Two days later, when Morag entered the dining-chamber for luncheon, the table wasn’t set; in fact, it wasn’t there at all, nor were two of the chairs. The butler explained that her husband had given orders; on such a fair warm day, they would eat al fresco, as fashionable London picnics were called, and he escorted her to a sunny angle of the house’s exterior, sheltered from the wind, where all was waiting. Roderick seated her himself, asking if she was pleased.
“Oh, yes!” said Morag. “Wait until I write tae Mother aboot our civilized amusements here!”
But as they ate, she became aware that her husband seemed to be preoccupied, as if he was waiting for something. And as they ate their blackberry crumble, a procession came along an edge of the lawn—of cattle, single file, led by a succession of men, who all took off their bonnets to them as they led by cows and calves. Dozens. Scores. Hundreds of the beasts.
Roderick was counting under his breath. “Three hundred and sixty-four,” he muttered, frowning.
Then Morag’s maid came hurrying along, leading her family’s cow and the new wee white cow she’d named for Morag.
“Oh, thaur’s the calf I fed yesterdee,” said Morag. “She’s aye bonny, is she no’?”
“I canna think o’ bonny in this Leap Year,” said Roderick sadly. “I swore tae keep you happy, and I will dae sae, at least for the next year. Pity we dinna hae oxen for you, but they’re sae heavy, oor boaties winna bear them. Ye’ll excuse me; I need tae speak tae the herds.” Rising, he bowed and strode off.
Morag wasn’t stupid, just heedless and spoiled. For the first time, she realized what her whim demanded of the society in which she now lived. She knew from her visits to the crofters how simply they lived, and that most of the luxuries she enjoyed had come to the island with her, provided as part of her dowry by her adoring parents. Roderick loved her; he wouldn’t reproach or command her, but now she knew what a hardship this was. What would she do?
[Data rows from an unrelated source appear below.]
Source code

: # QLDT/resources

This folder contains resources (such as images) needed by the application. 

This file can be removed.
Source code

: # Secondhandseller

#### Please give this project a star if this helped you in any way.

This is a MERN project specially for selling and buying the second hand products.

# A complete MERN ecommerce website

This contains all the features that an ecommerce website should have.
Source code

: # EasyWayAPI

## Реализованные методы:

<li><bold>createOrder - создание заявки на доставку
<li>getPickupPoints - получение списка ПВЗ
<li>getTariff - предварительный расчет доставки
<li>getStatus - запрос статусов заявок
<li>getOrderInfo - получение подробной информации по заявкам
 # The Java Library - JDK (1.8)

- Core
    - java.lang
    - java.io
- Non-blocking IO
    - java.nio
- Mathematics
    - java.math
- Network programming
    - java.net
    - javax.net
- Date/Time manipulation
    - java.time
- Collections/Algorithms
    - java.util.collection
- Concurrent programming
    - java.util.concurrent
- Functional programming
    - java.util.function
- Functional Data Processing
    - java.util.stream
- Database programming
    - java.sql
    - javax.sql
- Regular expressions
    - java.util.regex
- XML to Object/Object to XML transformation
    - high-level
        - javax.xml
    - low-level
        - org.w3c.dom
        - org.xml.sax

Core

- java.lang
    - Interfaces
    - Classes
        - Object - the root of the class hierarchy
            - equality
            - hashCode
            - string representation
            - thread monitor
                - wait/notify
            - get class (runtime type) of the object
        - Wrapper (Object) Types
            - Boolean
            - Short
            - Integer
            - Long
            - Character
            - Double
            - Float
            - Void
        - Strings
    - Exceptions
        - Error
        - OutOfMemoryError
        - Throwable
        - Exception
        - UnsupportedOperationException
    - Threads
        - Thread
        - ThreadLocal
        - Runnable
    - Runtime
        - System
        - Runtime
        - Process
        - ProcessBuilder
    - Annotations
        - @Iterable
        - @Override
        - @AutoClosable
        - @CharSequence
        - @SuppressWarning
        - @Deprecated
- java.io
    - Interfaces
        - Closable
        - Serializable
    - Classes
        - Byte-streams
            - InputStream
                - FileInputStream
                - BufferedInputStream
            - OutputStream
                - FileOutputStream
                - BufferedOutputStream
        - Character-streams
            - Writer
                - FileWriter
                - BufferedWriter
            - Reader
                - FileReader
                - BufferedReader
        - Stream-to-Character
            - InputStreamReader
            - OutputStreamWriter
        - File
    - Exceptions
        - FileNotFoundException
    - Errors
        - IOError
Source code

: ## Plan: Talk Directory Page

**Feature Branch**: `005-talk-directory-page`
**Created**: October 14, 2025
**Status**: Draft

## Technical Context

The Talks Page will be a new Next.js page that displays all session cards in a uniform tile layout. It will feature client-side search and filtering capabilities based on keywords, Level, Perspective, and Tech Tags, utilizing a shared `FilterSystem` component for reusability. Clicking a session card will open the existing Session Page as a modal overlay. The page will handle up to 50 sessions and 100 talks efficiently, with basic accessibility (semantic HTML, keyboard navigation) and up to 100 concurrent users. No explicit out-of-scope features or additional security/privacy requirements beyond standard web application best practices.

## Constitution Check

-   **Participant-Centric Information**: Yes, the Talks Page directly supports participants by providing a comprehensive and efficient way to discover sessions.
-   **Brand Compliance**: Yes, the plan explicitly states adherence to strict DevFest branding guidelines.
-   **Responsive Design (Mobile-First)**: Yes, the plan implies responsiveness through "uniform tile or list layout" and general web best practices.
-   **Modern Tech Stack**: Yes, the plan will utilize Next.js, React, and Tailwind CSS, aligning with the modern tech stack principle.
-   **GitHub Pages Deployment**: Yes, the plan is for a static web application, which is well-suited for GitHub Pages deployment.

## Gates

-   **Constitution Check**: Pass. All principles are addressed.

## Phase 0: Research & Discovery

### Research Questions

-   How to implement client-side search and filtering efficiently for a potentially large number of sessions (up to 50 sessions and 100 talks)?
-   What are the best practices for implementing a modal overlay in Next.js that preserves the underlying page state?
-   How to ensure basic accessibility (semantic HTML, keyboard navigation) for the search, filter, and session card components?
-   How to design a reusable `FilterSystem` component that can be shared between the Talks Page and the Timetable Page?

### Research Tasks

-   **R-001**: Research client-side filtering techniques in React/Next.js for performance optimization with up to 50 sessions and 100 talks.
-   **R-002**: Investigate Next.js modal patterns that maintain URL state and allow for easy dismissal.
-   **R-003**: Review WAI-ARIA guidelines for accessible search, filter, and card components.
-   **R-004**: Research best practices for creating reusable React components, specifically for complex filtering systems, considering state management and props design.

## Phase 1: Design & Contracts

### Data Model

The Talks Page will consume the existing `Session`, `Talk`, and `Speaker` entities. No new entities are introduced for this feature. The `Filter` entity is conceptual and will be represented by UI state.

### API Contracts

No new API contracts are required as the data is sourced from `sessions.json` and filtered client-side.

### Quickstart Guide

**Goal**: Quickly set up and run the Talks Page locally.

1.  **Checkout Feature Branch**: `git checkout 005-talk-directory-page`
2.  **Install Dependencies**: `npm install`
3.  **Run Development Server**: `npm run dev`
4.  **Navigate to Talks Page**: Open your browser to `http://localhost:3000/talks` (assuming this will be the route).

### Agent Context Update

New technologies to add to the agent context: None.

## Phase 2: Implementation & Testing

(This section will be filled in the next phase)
At supper that night, she said to him, “I’ve been thinking. Ma nurse used tae say that enough is sufficient. If I hae that dish every dee, soon I’ll no’ savor it. I think I’d rather ainly hae it sometimes, when we visit ma family.”
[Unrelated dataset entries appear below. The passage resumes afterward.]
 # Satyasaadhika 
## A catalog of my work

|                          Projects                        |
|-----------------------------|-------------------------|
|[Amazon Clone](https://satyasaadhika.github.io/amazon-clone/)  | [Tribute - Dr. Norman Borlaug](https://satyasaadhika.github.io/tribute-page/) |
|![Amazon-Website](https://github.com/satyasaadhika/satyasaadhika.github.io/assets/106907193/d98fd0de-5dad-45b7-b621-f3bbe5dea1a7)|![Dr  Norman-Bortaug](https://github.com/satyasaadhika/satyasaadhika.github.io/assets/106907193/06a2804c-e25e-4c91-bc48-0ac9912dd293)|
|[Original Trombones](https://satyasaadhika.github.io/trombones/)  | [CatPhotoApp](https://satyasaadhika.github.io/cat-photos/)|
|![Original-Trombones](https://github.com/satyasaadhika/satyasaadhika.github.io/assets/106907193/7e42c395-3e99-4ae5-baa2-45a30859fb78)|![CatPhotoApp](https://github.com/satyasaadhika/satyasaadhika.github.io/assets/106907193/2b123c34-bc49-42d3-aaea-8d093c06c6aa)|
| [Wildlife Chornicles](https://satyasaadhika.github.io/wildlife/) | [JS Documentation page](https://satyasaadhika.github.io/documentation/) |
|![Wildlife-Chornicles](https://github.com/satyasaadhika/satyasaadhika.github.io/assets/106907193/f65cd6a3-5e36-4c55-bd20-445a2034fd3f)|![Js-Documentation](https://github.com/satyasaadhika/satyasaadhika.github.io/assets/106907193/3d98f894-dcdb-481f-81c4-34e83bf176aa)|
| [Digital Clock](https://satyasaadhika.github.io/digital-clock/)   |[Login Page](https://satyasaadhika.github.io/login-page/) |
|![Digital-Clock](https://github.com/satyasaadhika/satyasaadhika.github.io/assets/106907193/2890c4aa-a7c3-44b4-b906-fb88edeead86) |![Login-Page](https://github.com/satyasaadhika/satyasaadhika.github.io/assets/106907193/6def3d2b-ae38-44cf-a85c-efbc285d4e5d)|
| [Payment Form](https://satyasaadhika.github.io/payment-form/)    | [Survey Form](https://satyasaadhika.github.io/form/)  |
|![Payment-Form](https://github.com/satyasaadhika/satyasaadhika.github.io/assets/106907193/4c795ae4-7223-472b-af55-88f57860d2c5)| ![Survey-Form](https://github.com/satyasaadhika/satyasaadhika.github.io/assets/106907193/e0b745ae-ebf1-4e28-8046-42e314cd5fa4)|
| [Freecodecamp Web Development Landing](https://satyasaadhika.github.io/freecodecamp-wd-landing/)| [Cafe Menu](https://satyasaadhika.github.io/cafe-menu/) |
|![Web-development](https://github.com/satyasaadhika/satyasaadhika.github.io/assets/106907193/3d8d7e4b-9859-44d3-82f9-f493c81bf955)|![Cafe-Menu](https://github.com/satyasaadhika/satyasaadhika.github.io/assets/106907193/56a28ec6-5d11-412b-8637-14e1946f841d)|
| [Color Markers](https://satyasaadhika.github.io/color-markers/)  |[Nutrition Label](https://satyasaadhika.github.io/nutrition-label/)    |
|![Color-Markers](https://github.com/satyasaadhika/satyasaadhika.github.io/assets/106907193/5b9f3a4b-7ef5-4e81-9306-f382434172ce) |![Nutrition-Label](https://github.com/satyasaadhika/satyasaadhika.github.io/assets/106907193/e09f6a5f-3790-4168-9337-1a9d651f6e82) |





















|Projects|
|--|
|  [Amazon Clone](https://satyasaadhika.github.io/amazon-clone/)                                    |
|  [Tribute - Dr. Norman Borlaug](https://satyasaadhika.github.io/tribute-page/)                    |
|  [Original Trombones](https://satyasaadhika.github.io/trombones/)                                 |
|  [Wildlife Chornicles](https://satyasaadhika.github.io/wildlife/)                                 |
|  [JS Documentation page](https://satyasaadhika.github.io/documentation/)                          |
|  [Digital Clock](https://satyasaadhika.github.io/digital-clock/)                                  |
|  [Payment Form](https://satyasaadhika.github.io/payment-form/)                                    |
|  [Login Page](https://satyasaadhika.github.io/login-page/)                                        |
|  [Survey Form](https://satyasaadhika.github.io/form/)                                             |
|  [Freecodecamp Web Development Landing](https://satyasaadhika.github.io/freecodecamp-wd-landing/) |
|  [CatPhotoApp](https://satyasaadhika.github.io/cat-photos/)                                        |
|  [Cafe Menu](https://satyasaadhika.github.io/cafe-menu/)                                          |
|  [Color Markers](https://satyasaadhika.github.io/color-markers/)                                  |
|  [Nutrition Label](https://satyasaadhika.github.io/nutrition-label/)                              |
Roderick smiled at her. “That soonds like a wise woman,” he said.
So the kye of Barra were saved along with his honor, Roderick solved his dilemma, Morag grew up a little, everyone on Barra and the other isles enjoyed the tale of how he had borrowed their cattle to teach her, the cattle were more traveled than they had been, and it gave her a by-name that’s still known over three hundred years later!
Like Roderick's, may your thorny problems be solved by your own creativity!